Talvez pela minha afinidade com o gênero de horror eu tenha, inconscientemente, a mania de encaixar filmes que me causem algumas sensações desconfortáveis dentro da “caixinha” de filmes de horror. Foi o que aconteceu com “Listen”, dirigido por Ana Rocha de Sousa e que está presente na 45° Mostra de Cinema de São Paulo. No entanto, não é meu propósito aqui defender que o filme de Ana Rocha de Sousa seja de horror, mas pensem, o que há de mais aterrorizante do que ver seus filhos sendo arrancados de casa e todas as tentativas de tentar reaver-los ou mesmo de se comunicar com eles sejam restritas ou quase impossíveis? Existe algum que se aproxime mais de um horror do que isso?

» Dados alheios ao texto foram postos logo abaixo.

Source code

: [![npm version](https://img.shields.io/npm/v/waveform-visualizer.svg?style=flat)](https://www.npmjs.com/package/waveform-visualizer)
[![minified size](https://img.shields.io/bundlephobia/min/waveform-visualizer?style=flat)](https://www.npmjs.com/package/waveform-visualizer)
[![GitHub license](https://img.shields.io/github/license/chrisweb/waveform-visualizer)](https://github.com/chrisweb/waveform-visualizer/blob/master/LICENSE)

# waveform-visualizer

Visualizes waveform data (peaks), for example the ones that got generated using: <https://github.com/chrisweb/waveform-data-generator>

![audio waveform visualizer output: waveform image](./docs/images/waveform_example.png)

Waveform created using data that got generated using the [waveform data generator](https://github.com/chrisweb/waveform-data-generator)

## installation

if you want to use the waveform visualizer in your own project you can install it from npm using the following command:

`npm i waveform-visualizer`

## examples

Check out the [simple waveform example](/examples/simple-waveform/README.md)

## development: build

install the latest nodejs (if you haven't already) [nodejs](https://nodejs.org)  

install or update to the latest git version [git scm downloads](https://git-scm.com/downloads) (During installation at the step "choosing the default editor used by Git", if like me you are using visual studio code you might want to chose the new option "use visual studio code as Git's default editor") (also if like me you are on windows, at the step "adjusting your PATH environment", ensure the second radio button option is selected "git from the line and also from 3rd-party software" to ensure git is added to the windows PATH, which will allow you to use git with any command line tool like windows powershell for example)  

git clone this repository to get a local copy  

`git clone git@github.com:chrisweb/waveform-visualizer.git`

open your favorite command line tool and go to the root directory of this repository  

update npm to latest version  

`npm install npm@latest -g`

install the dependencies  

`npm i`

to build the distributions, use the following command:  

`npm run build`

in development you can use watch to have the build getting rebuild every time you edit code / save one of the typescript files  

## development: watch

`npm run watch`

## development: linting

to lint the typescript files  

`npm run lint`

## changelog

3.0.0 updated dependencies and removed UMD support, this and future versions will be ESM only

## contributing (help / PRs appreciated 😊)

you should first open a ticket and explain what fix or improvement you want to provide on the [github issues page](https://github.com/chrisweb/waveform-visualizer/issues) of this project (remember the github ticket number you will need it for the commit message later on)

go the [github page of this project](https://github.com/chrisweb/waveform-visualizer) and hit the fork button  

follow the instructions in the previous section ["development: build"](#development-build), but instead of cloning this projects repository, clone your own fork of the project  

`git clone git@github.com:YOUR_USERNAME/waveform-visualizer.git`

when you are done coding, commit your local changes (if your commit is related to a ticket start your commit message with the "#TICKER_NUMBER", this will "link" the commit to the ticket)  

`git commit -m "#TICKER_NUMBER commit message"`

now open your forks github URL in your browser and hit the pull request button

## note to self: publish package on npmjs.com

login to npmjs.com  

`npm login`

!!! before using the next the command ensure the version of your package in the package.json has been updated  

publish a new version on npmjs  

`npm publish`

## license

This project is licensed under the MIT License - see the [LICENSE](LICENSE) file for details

“Listen” é um filme português e dirigido por uma mulher, conta a história de uma família que está prestes a perder os filhos para sistema de adoção britânico. Não estou muito familiarizado com as leis por lá, mas parece que há uma série de complicações quando uma família estrangeira está passando por dificuldades financeiras e acaba caindo ou sendo denunciada para as autoridades inglesas. Depois de um acidente na escola de Lu (Maisie Sly) que é uma criança surda em um dia em que ela estava sem o seu aparelho por causa de um defeito coloca a família no radar do serviço social e isso acaba criando um perigo real de separação da família.

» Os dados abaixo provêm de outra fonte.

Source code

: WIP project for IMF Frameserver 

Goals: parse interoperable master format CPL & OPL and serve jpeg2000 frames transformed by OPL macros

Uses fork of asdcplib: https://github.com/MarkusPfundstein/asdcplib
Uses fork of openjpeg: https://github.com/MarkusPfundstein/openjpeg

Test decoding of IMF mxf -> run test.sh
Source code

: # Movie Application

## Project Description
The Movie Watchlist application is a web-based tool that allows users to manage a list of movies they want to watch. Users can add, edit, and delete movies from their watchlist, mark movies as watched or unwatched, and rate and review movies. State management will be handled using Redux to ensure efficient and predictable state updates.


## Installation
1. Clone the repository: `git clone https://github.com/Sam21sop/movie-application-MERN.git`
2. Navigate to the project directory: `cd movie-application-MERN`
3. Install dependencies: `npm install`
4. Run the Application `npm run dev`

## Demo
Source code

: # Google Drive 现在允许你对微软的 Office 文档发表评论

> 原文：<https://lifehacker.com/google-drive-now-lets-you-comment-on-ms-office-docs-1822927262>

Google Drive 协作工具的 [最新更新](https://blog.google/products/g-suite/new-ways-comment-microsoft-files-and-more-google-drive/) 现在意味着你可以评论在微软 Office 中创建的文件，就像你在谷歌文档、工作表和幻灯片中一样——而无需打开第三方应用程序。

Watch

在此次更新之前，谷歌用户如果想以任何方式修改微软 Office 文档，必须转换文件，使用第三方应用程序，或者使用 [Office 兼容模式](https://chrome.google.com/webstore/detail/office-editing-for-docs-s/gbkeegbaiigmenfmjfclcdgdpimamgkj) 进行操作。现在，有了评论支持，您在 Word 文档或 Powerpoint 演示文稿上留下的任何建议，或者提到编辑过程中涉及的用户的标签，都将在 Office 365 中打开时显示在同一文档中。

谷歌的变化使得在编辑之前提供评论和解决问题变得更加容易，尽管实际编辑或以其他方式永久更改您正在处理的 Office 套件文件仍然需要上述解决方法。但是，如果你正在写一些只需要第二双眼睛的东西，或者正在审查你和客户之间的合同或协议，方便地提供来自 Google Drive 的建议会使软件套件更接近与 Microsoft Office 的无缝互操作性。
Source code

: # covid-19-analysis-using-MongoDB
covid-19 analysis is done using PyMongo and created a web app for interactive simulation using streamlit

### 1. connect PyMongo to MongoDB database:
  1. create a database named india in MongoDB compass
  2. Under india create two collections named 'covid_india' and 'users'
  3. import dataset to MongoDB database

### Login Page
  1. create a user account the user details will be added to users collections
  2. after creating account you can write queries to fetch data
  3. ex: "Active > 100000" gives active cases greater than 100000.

Se me pedissem para descrever esse filme em uma só palavra, essa palavra seria “sufocante”. Desde o começo do filme, passando pela cena em que vemos a mãe, Bela (Lucia Moniz) tendo que roubar alguns itens no supermercado enquanto seus filhos estão do lado de fora já ficamos com aquela sensação de ansiedade e sufocamento. E isso só aumenta com o decorrer da história. Toda a família enfrentando o sistema de adoção, as burocracias e o jogo de cartas marcadas, deixam qualquer um que vejam o filme pasmos e atônitos com tudo aquilo que está acontecendo.

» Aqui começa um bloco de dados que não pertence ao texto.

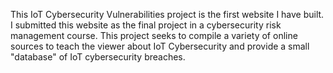 This IoT Cybersecurity Vulnerabilities project is the first website I have built. I submitted this website as the final project in a cybersecurity risk management course. This project seeks to compile a variety of online sources to teach the viewer about IoT Cybersecurity and provide a small "database" of IoT cybersecurity breaches.
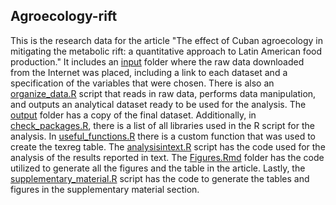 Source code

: ## Agroecology-rift

This is the research data for the article "The effect of Cuban agroecology in mitigating the metabolic rift: a quantitative approach to Latin American food production." It includes an [input](/input) folder where the raw data downloaded from the Internet was placed, including a link to each dataset and a specification of the variables that were chosen. There is also an [organize_data.R](/organize_data.R) script that reads in raw data, performs data manipulation, and outputs an analytical dataset ready to be used for the analysis. The [output](/output) folder has a copy of the final dataset. Additionally, in [check_packages.R](/check_packages.R), there is a list of all libraries used in the R script for the analysis. In [useful_functions.R](/useful_functions.R) there is a custom function that was used to create the texreg table. The [analysisintext.R](/analysisintext.R) script has the code used for the analysis of the results reported in text. The [Figures.Rmd](master/Figures.Rmd) folder has the code utilized to generate all the figures and the table in the article. Lastly, the [supplementary_material.R](/supplementary_material.R/) script has the code to generate the tables and figures in the supplementary material section.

São válidas as comparações desse filme de Ana Rocha de Sousa com o cinema de Ken Loach. Até certo ponto, na verdade. Loach é uma figura conhecida entre os críticos e cinéfilos do mundo todo, seus filmes tocam em questões politicas contemporâneas e desigualdade. Aqui podemos concordar que Rocha faz o mesmo caminho. Ela nos mostra através de um exemplo concreto, uma situação concreta: o perigo que mães e famílias de imigrantes tem que conviver naquele país de perder sua família do dia para a noite. Mas, precisamos também ressaltar a importância da assinatura da diretora portuguesa nesse filme. Ela conseguiu condensar toda a história de forma didática e sem perder a seriedade do assunto. Esse mérito é todo dela.
O fato de Lu ser uma criança surda deixa toda a situação ainda mais dramática e sufocante. As autoridades do serviço social exigem que ela fale apenas em inglês, não podendo se expressar na sua língua nativa. Lu não fala, apenas se comunica com linguagens de sinais, o serviço social vê isso como uma forma de código e sempre que ela tenta conversar com a sua mãe é impedida e as visitas são interrompidas. Essas cenas são de puro desespero e de horror. Vemos Bela e seu marido, Jota (Ruben Garcia), vendo seus filhos novamente sendo arrancados de seus braços.
Por ter lido a sinopse pouco antes de ver o filme já estava esperando que iria gostar do filme, mas o resultado foi surpreendente. De todos os filmes que assisti nessa edição da Mostra de São Paulo, esse sem duvida é o melhor. Estou ansioso para conhecer mais da filmografia dessa diretora.